BAB 55
VIAN POV
Kalau boleh aku ingin memeluk, dan mendekap istriku sekarang ini. Aku tahu saat seperti ini dia butuh sandaran bahu untuk menangis. Aku tahu dia sangat rapuh, aku tahu hatinya hancur, dan aku tahu dia tak kuat menerima semua ini.
Tapi apa yang kulihat saat ini, sungguh di luar perkiraanku. Semalam saat kuberi kabar kalau bunda telah tiada, dia memang langsung tak sadarkan diri. Dan saat siuman aku pikir dia akan menangis histeris, seperti Evan, tapi semua terhenyak akan sikapnya.

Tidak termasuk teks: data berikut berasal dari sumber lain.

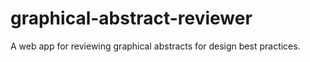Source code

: # graphical-abstract-reviewer
A web app for reviewing graphical abstracts for design best practices.
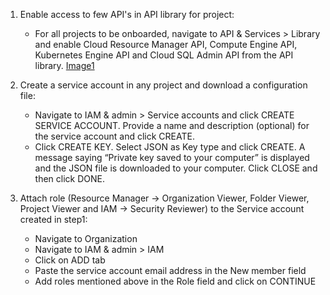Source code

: 1. Enable access to few API's in API library for project:
      * For all projects to be onboarded, navigate to API & Services > Library and enable Cloud Resource Manager API, Compute Engine API, Kubernetes Engine API and Cloud SQL Admin API from the API library. 
[Image1](/images/1.png)
2. Create a service account in any project and download a configuration file: 
      * Navigate to IAM & admin > Service accounts and click CREATE SERVICE ACCOUNT. Provide a name and description (optional) for the service account and click CREATE. 
      * Click CREATE KEY.  Select JSON as Key type and click CREATE. A message saying “Private key saved to your computer” is displayed and the JSON file is downloaded to your computer. Click CLOSE and then click DONE. 

3. Attach role (Resource Manager -> Organization Viewer, Folder Viewer, Project Viewer and    IAM -> Security Reviewer) to the Service account created in step1: 
      * Navigate to Organization 
      * Navigate to IAM & admin > IAM 
      * Click on ADD tab 
      * Paste the service account email address in the New member field 
      * Add roles mentioned above in the Role field and click on CONTINUE 
       
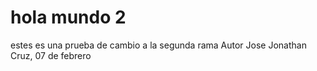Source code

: # hola mundo 2
estes es una prueba de cambio a la segunda rama
Autor Jose Jonathan Cruz, 07 de febrero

Dengan tenang dia hanya mengatakan untuk menyiapkan pemakaman. Menghubungi semua saudaranya di Yogya ini dengan tenang, bahkan saat jenazah bunda sampai di rumah, dimandikan, disholatkan sampai dimakamkan siang ini, istriku tercinta sangat tegar. Tak ada tetes air mata sedikit pun dari matanya. Aku, Rasya, dan juga masku Ryan selalu berada di dekatnya takut kalau dia akan jatuh tak sadarkan diri kembali. Tapi sampai saat ini, detik ini, saat selesai acara tahlilan, istriku itu masih dengan sikap tenangnya. Menerima setiap tamu yang datang, bahkan Nadia juga ikut menemaninya karena takut istriku akan terpuruk. Christian, mantan bosnya yang juga sahabatnya itu juga terus menemani istriku.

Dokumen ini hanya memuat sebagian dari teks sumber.